BEGIN GIVEN INFORMATION
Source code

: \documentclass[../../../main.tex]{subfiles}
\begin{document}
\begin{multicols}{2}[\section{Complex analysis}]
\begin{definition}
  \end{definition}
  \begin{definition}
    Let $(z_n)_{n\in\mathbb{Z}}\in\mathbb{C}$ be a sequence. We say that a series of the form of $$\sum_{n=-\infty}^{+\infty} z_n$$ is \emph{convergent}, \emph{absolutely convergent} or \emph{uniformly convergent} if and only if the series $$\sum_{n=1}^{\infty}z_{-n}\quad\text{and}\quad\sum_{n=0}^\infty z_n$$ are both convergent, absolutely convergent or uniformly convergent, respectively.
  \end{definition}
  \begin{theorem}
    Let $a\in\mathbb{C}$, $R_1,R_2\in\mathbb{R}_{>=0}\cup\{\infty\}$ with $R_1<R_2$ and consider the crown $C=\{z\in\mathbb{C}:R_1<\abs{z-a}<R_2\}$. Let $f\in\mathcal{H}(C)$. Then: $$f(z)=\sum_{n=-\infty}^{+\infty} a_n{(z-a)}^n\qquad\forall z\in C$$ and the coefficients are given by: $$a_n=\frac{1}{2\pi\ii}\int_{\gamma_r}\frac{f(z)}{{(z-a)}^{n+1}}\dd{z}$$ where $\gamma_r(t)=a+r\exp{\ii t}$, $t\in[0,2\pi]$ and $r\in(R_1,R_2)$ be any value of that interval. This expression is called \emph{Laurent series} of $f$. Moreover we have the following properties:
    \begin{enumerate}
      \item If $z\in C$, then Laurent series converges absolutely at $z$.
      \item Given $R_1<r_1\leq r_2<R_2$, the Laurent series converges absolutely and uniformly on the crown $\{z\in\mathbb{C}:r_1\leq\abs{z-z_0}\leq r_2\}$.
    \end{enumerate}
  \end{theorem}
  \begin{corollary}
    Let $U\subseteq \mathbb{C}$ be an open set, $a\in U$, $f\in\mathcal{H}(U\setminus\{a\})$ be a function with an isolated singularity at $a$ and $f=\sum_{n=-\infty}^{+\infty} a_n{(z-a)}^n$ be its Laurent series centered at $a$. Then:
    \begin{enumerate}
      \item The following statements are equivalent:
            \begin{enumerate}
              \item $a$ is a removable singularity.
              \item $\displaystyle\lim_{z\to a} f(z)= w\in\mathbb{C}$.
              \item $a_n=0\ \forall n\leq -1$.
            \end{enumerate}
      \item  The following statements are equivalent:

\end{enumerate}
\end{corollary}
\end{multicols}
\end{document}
END GIVEN INFORMATION
• _WHAT NEEDS TO BE DONE_
Copy each line of the material exactly as written.

• _OUTPUT FOR THIS TASK_
Source code

: \documentclass[../../../main.tex]{subfiles}
\begin{document}
\begin{multicols}{2}[\section{Complex analysis}]
\begin{definition}
  \end{definition}
  \begin{definition}
    Let $(z_n)_{n\in\mathbb{Z}}\in\mathbb{C}$ be a sequence. We say that a series of the form of $$\sum_{n=-\infty}^{+\infty} z_n$$ is \emph{convergent}, \emph{absolutely convergent} or \emph{uniformly convergent} if and only if the series $$\sum_{n=1}^{\infty}z_{-n}\quad\text{and}\quad\sum_{n=0}^\infty z_n$$ are both convergent, absolutely convergent or uniformly convergent, respectively.
  \end{definition}
  \begin{theorem}
    Let $a\in\mathbb{C}$, $R_1,R_2\in\mathbb{R}_{>=0}\cup\{\infty\}$ with $R_1<R_2$ and consider the crown $C=\{z\in\mathbb{C}:R_1<\abs{z-a}<R_2\}$. Let $f\in\mathcal{H}(C)$. Then: $$f(z)=\sum_{n=-\infty}^{+\infty} a_n{(z-a)}^n\qquad\forall z\in C$$ and the coefficients are given by: $$a_n=\frac{1}{2\pi\ii}\int_{\gamma_r}\frac{f(z)}{{(z-a)}^{n+1}}\dd{z}$$ where $\gamma_r(t)=a+r\exp{\ii t}$, $t\in[0,2\pi]$ and $r\in(R_1,R_2)$ be any value of that interval. This expression is called \emph{Laurent series} of $f$. Moreover we have the following properties:
    \begin{enumerate}
      \item If $z\in C$, then Laurent series converges absolutely at $z$.
      \item Given $R_1<r_1\leq r_2<R_2$, the Laurent series converges absolutely and uniformly on the crown $\{z\in\mathbb{C}:r_1\leq\abs{z-z_0}\leq r_2\}$.
    \end{enumerate}
  \end{theorem}
  \begin{corollary}
    Let $U\subseteq \mathbb{C}$ be an open set, $a\in U$, $f\in\mathcal{H}(U\setminus\{a\})$ be a function with an isolated singularity at $a$ and $f=\sum_{n=-\infty}^{+\infty} a_n{(z-a)}^n$ be its Laurent series centered at $a$. Then:
    \begin{enumerate}
      \item The following statements are equivalent:
            \begin{enumerate}
              \item $a$ is a removable singularity.
              \item $\displaystyle\lim_{z\to a} f(z)= w\in\mathbb{C}$.
              \item $a_n=0\ \forall n\leq -1$.
            \end{enumerate}
      \item  The following statements are equivalent:

\end{enumerate}
\end{corollary}
\end{multicols}
\end{document}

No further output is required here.